# Dining Philosophers

We consider the classical problem of dining philosophers. The goal is to model this problem in PlusCal, formalize the requirements below in TLA+, and check under which fairness conditions these requirements hold.

## Requirements

We consider the following requirements:

1. Each philosopher thinks infinitely often
2. Two neighbours never eat at the same time
3. When a philosopher is hungry, he eventually have a meal
4. When a philosopher eats, he will think some time later
5. When a philosopher eats, he has been thinking before
6. Between two meals of philosopher i, Philosopher i+1 gets to eat to (for each i)

Formalize the 6 requirements above as LTL formulas. Define the atomic propositions that are needed for your formulas.

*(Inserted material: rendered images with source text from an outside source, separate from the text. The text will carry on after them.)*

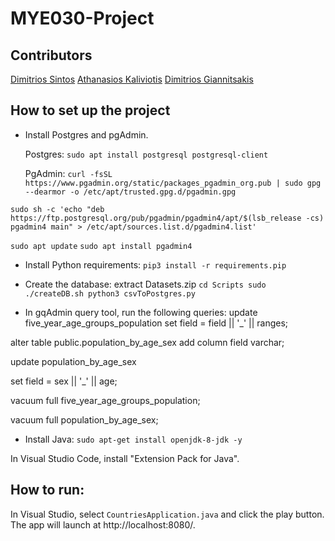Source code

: # MYE030-Project

## Contributors

[Dimitrios Sintos](https://github.com/DimitrisSintos)
[Athanasios Kaliviotis](https://github.com/thankal) 
[Dimitrios Giannitsakis](https://github.com/dimgiann)

## How to set up the project

- Install Postgres and pgAdmin.

  Postgres:
  `sudo apt install postgresql postgresql-client`

  PgAdmin:
  `curl -fsSL https://www.pgadmin.org/static/packages_pgadmin_org.pub | sudo gpg --dearmor -o /etc/apt/trusted.gpg.d/pgadmin.gpg`

`sudo sh -c 'echo "deb https://ftp.postgresql.org/pub/pgadmin/pgadmin4/apt/$(lsb_release -cs) pgadmin4 main" > /etc/apt/sources.list.d/pgadmin4.list'`

`sudo apt update`
`sudo apt install pgadmin4`

- Install Python requirements:
`pip3 install -r requirements.pip`

- Create the database:
extract Datasets.zip
`cd Scripts
sudo ./createDB.sh
python3 csvToPostgres.py`

- In gqAdmin query tool, run the following queries:
update five_year_age_groups_population
set field = field || '_' || ranges;

alter table public.population_by_age_sex
add column field varchar;

update population_by_age_sex

set field = sex || '_' || age;

vacuum full five_year_age_groups_population;

vacuum full population_by_age_sex;

- Install Java:
`sudo apt-get install openjdk-8-jdk -y`

In Visual Studio Code, install "Extension Pack for Java".

## How to run:
In Visual Studio, select `CountriesApplication.java` and click the play button. The app will launch at http://localhost:8080/.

A philosopher does the following sequence of actions repeatedly:

• Think
• Wait for the left fork to be available, then take it
• Wait for the right fork to be available, then take it
• Eat
• Release the left fork
• Realease the right fork

Write a PlusCal model where each philosopher runs the algorithm above. Explain why your model has deadlocks.

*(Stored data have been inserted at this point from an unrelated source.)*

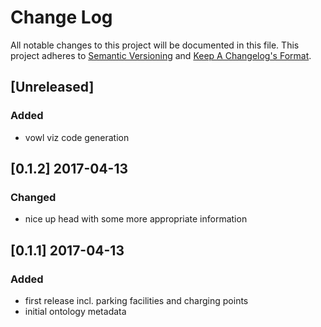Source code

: # Change Log

All notable changes to this project will be documented in this file.
This project adheres to [Semantic Versioning](http://semver.org/) and [Keep A Changelog's Format](http://keepachangelog.com/).

## [Unreleased]

### Added

- vowl viz code generation

## [0.1.2] 2017-04-13 

### Changed

- nice up head with some more appropriate information

## [0.1.1] 2017-04-13 

### Added

- first release incl. parking facilities and charging points
- initial ontology metadata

## A semaphore to rule them all

A solution is to use a semaphore (mutex) to solve the deadlock issue. Now, the philosophers do the following sequence of actions repeatedly:

• Think
• P(mutex)
• Take the left and right forks if they are available, then V(mutex)
• Otherwise, V(mutex) and go back thinking
• Eat
• Release the left fork
• Realease the right fork

Write a PlusCal model where each philosopher runs the algorithm above. The mutex semaphore is implemented as an integer variable.

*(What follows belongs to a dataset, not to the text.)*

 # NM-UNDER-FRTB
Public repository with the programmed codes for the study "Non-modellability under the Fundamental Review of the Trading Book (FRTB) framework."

Formalize the first 4 requirements above in TLA+. For each requirement (1, 2, 3 and 4) and each fairness condition (no, -wfNext, -wf and -sf), fill the following table indicating (YES/NO) whether the requirement holds under the fairness condition or not.

 no -wfNext -wf -sf 1 2 3 4

Comment each result in the table: either by explaining why the requirement holds under the fairness constraint, or by explaining why the counter-example satisfies the fairness constraint and falsifies the requirement.

## Fair ruling

We consider some potential solutions to the cases where fairness conditions do not guarantee satisfaction of the requirements.
• Suppose that a fair implementation of the semaphore is used instead. What would be the impact on the previous results?
• What is the impact of replacing await(mutex > 0) (i.e. P(mutex)) by a condition await(mutex > 0 /\ left_fork_is_free /\ right_fork_is_free) on the previous results? (where left_fork_is_free should be replaced by a condition stating that the left fork is free, and similarly for the right fork. The exact definitions depend on your model)
• What should be done to get a model that satisfies the 4 requirements above?